THE  COMPETITIVE CONTEXT: Mushu pancakes + filling have the potential to be the best thing on the menu at a Chinese takeout restaurant, but they inevitably disappoint around here due to sad, flabby little pancakes, greasy and / or damp filling that tastes like packing material, and the historic availability of three pancakes when 5-7 are actually needed. Moo Shu Hut would step into a gaping void that few people have mentally acknowledged and become dependable fast casual comfort food, like the rice bowls slung at World Street Kitchen. Could Moo Shu Hut start as a food truck?
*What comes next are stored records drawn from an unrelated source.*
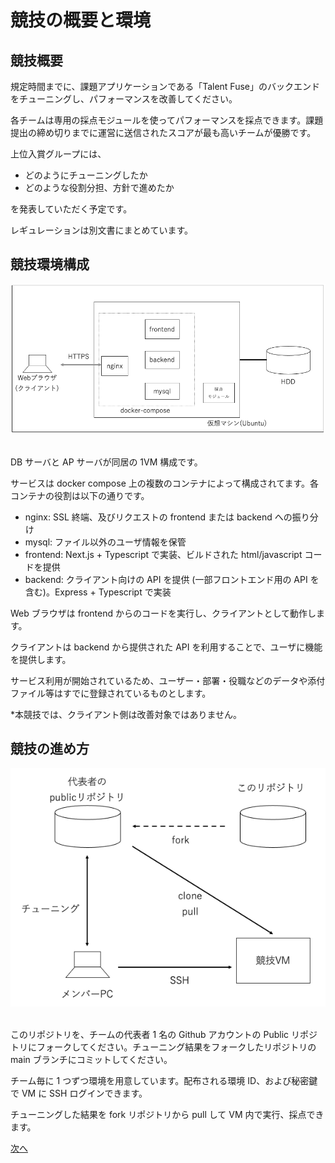 # 競技の概要と環境

## 競技概要

規定時間までに、課題アプリケーションである「Talent Fuse」のバックエンドをチューニングし、パフォーマンスを改善してください。

各チームは専用の採点モジュールを使ってパフォーマンスを採点できます。課題提出の締め切りまでに運営に送信されたスコアが最も高いチームが優勝です。

上位入賞グループには、

- どのようにチューニングしたか
- どのような役割分担、方針で進めたか

を発表していただく予定です。

レギュレーションは別文書にまとめています。

## 競技環境構成

<div align="center">
<img src="../img/architecture.png" alt="属性" title="アーキテクチャ">
</div>

<br>

DB サーバと AP サーバが同居の 1VM 構成です。

サービスは docker compose 上の複数のコンテナによって構成されてます。各コンテナの役割は以下の通りです。

- nginx: SSL 終端、及びリクエストの frontend または backend への振り分け
- mysql: ファイル以外のユーザ情報を保管
- frontend: Next.js + Typescript で実装、ビルドされた html/javascript コードを提供
- backend: クライアント向けの API を提供 (一部フロントエンド用の API を含む)。Express + Typescript で実装

Web ブラウザは frontend からのコードを実行し、クライアントとして動作します。

クライアントは backend から提供された API を利用することで、ユーザに機能を提供します。

サービス利用が開始されているため、ユーザー・部署・役職などのデータや添付ファイル等はすでに登録されているものとします。

\*本競技では、クライアント側は改善対象ではありません。

## 競技の進め方

<div align="center">
<img src="../img/style.png" alt="属性" title="開発スタイル">
</div>

<br>

このリポジトリを、チームの代表者 1 名の Github アカウントの Public リポジトリにフォークしてください。チューニング結果をフォークしたリポジトリの main ブランチにコミットしてください。

チーム毎に 1 つずつ環境を用意しています。配布される環境 ID、および秘密鍵で VM に SSH ログインできます。

チューニングした結果を fork リポジトリから pull して VM 内で実行、採点できます。

[次へ](./03_Rule.md)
Absolutely no doubt about it.


  1. Trout Caviar

    I feel there are already far too many restaurants following the Tanalus model, albeit unintentionally.

  2. Jeff Klein

    I’d like to see Mexican home cooking and/or Tex-mex as done by Mexicans. I had something like this in Texas — imagine Chili’s but amazing. We have good Mexican food but most if it really qualifies as good fast food.

  3. Andy

    Ice Fishing-House Dining
    THE PITCH: Think of it as a seasonal pop-up destination (located perhaps on White Bear Lake during the Art Shanty Projects). Or as a wintertime ‘outdoor seating’ alternative for lakeside restaurants. Picture 6-8 ice houses set 100 feet from shore, each one with distinctive decor ranging from campy to ultra-mod, etc.
    Menu choices could follow suit, from say, Walleye Cheek Sliders to fancier fare, like perhaps something I can’t think of right now.
    THE COMPETITIVE CONTEXT: Ice Fishing Houses have a culture all their own that is unafraid of Minnesota winters. It’s a quintessential midwest experience that not everyone has access to.
    And of course, they exist for eating and drinking more than they do for fishing. Elevating this by simply having someone else cook and serve is sure to net adventurous diners and the curious visitor alike.

  4. stu B

    Tobies; The once proud cinnamon roll has “no” cinnamon. There is this thinnest silk thread of brown stuff inside the bready dough roll. I was told that there is a machine which places the cinnamon onto the dough. The setting is set so low that there is only a faint trace of cinnamon enough to see the brown.
    Deli? My choice in the western suburbs is Cross Roads. You need to know how to order when you go to a deli. You can’t just go in and order your food. That is why you are complaining about no real deli here. You don’t know how to order. You order a cup or bowl of cabbage soup. You ask for it to come hot and from the bottom of the soup pot and it should have meat! Then you ask for a hot pastrami sandwich and you want it fatty so it’s moist, but not too fatty. You want it on carraway rye or onion rye bread. You want french fries, crispy. To drink you want a Dr. Brown diet soda. Celery if they have it or cream soda. Always diet. You are getting enough calories from the fatty pastrami and french fries. If you want something else, go for lunch during the week and get a Beef on Weck. Food of the gods.

  5. Brooke M.

    Osseo is the place you are seeking for Ramen Stop. Osseo is between Eau Claire and Tomah, has wonderfully easy access to 94, and features a plethora of freeway adjacent commercial real estate. It’s where I stop every time I’m driving down to Madison. I am sick of eating at the McDonalds there, so I very much favor this idea.